**TASK BRIEF:**
A faithful repeat of all the records, with no image kept, is the required answer.

**Data records:**
[Start of Attachment]

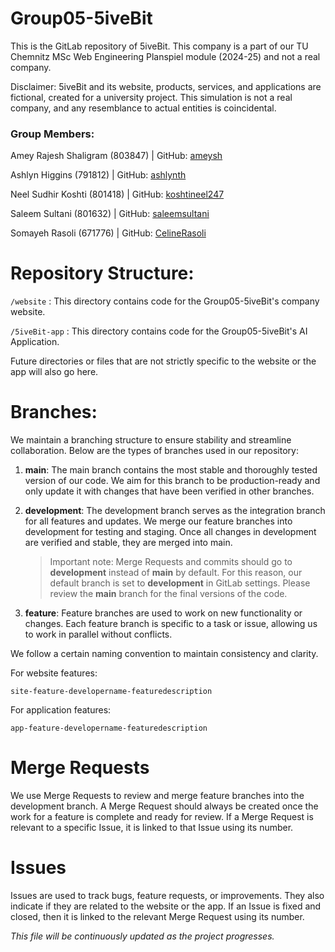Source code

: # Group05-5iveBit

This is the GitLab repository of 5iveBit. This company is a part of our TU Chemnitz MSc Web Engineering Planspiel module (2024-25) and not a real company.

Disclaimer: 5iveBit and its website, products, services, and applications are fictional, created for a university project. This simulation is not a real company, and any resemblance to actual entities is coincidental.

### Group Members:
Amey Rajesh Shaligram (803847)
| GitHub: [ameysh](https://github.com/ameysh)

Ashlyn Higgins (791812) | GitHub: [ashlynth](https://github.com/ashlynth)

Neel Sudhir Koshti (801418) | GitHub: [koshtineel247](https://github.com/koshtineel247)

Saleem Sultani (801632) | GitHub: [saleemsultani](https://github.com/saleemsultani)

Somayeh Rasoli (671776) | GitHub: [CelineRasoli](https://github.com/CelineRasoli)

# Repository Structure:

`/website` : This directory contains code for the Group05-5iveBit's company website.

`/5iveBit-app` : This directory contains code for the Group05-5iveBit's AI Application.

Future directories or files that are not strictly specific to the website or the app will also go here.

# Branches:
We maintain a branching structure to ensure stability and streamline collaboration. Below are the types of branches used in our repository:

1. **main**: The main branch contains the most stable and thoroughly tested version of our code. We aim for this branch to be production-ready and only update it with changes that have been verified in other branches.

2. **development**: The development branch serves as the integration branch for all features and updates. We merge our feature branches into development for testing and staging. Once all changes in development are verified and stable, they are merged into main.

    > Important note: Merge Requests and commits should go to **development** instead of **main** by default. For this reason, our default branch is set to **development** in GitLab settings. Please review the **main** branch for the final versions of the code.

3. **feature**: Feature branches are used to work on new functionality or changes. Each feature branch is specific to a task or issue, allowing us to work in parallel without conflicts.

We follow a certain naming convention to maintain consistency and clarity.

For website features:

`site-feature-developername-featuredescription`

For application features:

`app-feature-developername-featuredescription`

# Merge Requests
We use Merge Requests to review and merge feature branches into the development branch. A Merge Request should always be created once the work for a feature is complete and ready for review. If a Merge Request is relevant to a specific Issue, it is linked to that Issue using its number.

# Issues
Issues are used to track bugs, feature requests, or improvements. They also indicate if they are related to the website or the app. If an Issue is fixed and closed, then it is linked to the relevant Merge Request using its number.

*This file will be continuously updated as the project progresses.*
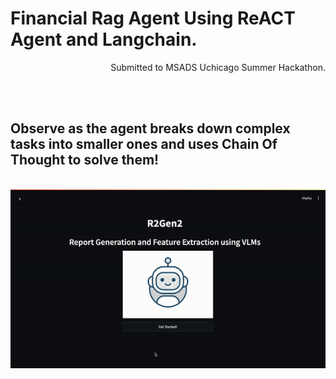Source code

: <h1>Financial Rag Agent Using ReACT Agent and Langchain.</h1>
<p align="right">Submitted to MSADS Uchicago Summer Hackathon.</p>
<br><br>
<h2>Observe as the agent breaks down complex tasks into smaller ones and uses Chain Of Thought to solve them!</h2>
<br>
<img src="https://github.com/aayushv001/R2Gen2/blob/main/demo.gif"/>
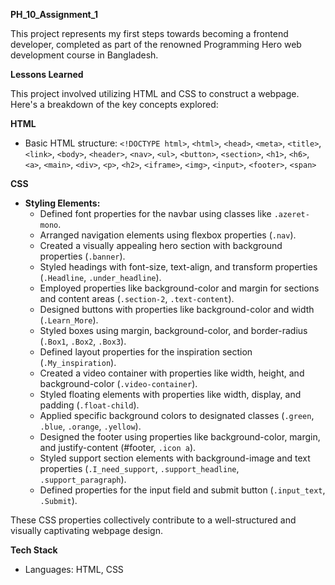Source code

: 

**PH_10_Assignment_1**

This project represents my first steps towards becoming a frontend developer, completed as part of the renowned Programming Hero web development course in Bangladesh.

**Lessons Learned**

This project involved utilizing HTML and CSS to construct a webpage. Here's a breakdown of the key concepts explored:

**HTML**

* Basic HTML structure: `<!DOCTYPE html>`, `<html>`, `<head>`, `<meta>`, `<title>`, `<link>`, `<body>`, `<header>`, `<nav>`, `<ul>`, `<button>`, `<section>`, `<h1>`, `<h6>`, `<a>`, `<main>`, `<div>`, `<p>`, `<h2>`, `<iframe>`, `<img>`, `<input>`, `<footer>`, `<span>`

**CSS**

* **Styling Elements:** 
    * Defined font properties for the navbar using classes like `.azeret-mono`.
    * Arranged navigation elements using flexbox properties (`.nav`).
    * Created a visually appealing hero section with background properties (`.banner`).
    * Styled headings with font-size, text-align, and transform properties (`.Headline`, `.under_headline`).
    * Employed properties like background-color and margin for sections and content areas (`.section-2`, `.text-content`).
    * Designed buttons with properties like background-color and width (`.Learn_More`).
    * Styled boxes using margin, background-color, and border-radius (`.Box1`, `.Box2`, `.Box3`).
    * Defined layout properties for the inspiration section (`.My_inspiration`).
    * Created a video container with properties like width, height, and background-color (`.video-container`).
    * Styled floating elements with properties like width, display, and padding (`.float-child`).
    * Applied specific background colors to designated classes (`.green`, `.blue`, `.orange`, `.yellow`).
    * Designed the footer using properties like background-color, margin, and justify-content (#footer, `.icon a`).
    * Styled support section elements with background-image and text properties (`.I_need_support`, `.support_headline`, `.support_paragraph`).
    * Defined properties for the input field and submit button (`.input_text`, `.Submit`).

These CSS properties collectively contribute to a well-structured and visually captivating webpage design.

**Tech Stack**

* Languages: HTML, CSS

[End of Attachment]

**SOLUTION FOR THIS EXERCISE:**
Source code

: # Group05-5iveBit

This is the GitLab repository of 5iveBit. This company is a part of our TU Chemnitz MSc Web Engineering Planspiel module (2024-25) and not a real company.

Disclaimer: 5iveBit and its website, products, services, and applications are fictional, created for a university project. This simulation is not a real company, and any resemblance to actual entities is coincidental.

### Group Members:
Amey Rajesh Shaligram (803847)
| GitHub: [ameysh](https://github.com/ameysh)

Ashlyn Higgins (791812) | GitHub: [ashlynth](https://github.com/ashlynth)

Neel Sudhir Koshti (801418) | GitHub: [koshtineel247](https://github.com/koshtineel247)

Saleem Sultani (801632) | GitHub: [saleemsultani](https://github.com/saleemsultani)

Somayeh Rasoli (671776) | GitHub: [CelineRasoli](https://github.com/CelineRasoli)

# Repository Structure:

`/website` : This directory contains code for the Group05-5iveBit's company website.

`/5iveBit-app` : This directory contains code for the Group05-5iveBit's AI Application.

Future directories or files that are not strictly specific to the website or the app will also go here.

# Branches:
We maintain a branching structure to ensure stability and streamline collaboration. Below are the types of branches used in our repository:

1. **main**: The main branch contains the most stable and thoroughly tested version of our code. We aim for this branch to be production-ready and only update it with changes that have been verified in other branches.

2. **development**: The development branch serves as the integration branch for all features and updates. We merge our feature branches into development for testing and staging. Once all changes in development are verified and stable, they are merged into main.

    > Important note: Merge Requests and commits should go to **development** instead of **main** by default. For this reason, our default branch is set to **development** in GitLab settings. Please review the **main** branch for the final versions of the code.

3. **feature**: Feature branches are used to work on new functionality or changes. Each feature branch is specific to a task or issue, allowing us to work in parallel without conflicts.

We follow a certain naming convention to maintain consistency and clarity.

For website features:

`site-feature-developername-featuredescription`

For application features:

`app-feature-developername-featuredescription`

# Merge Requests
We use Merge Requests to review and merge feature branches into the development branch. A Merge Request should always be created once the work for a feature is complete and ready for review. If a Merge Request is relevant to a specific Issue, it is linked to that Issue using its number.

# Issues
Issues are used to track bugs, feature requests, or improvements. They also indicate if they are related to the website or the app. If an Issue is fixed and closed, then it is linked to the relevant Merge Request using its number.

*This file will be continuously updated as the project progresses.*
Source code

: <h1>Financial Rag Agent Using ReACT Agent and Langchain.</h1>
<p align="right">Submitted to MSADS Uchicago Summer Hackathon.</p>
<br><br>
<h2>Observe as the agent breaks down complex tasks into smaller ones and uses Chain Of Thought to solve them!</h2>
<br>
<img src="https://github.com/aayushv001/R2Gen2/blob/main/demo.gif"/>
Source code

: 

**PH_10_Assignment_1**

This project represents my first steps towards becoming a frontend developer, completed as part of the renowned Programming Hero web development course in Bangladesh.

**Lessons Learned**

This project involved utilizing HTML and CSS to construct a webpage. Here's a breakdown of the key concepts explored:

**HTML**

* Basic HTML structure: `<!DOCTYPE html>`, `<html>`, `<head>`, `<meta>`, `<title>`, `<link>`, `<body>`, `<header>`, `<nav>`, `<ul>`, `<button>`, `<section>`, `<h1>`, `<h6>`, `<a>`, `<main>`, `<div>`, `<p>`, `<h2>`, `<iframe>`, `<img>`, `<input>`, `<footer>`, `<span>`

**CSS**

* **Styling Elements:** 
    * Defined font properties for the navbar using classes like `.azeret-mono`.
    * Arranged navigation elements using flexbox properties (`.nav`).
    * Created a visually appealing hero section with background properties (`.banner`).
    * Styled headings with font-size, text-align, and transform properties (`.Headline`, `.under_headline`).
    * Employed properties like background-color and margin for sections and content areas (`.section-2`, `.text-content`).
    * Designed buttons with properties like background-color and width (`.Learn_More`).
    * Styled boxes using margin, background-color, and border-radius (`.Box1`, `.Box2`, `.Box3`).
    * Defined layout properties for the inspiration section (`.My_inspiration`).
    * Created a video container with properties like width, height, and background-color (`.video-container`).
    * Styled floating elements with properties like width, display, and padding (`.float-child`).
    * Applied specific background colors to designated classes (`.green`, `.blue`, `.orange`, `.yellow`).
    * Designed the footer using properties like background-color, margin, and justify-content (#footer, `.icon a`).
    * Styled support section elements with background-image and text properties (`.I_need_support`, `.support_headline`, `.support_paragraph`).
    * Defined properties for the input field and submit button (`.input_text`, `.Submit`).

These CSS properties collectively contribute to a well-structured and visually captivating webpage design.

**Tech Stack**

* Languages: HTML, CSS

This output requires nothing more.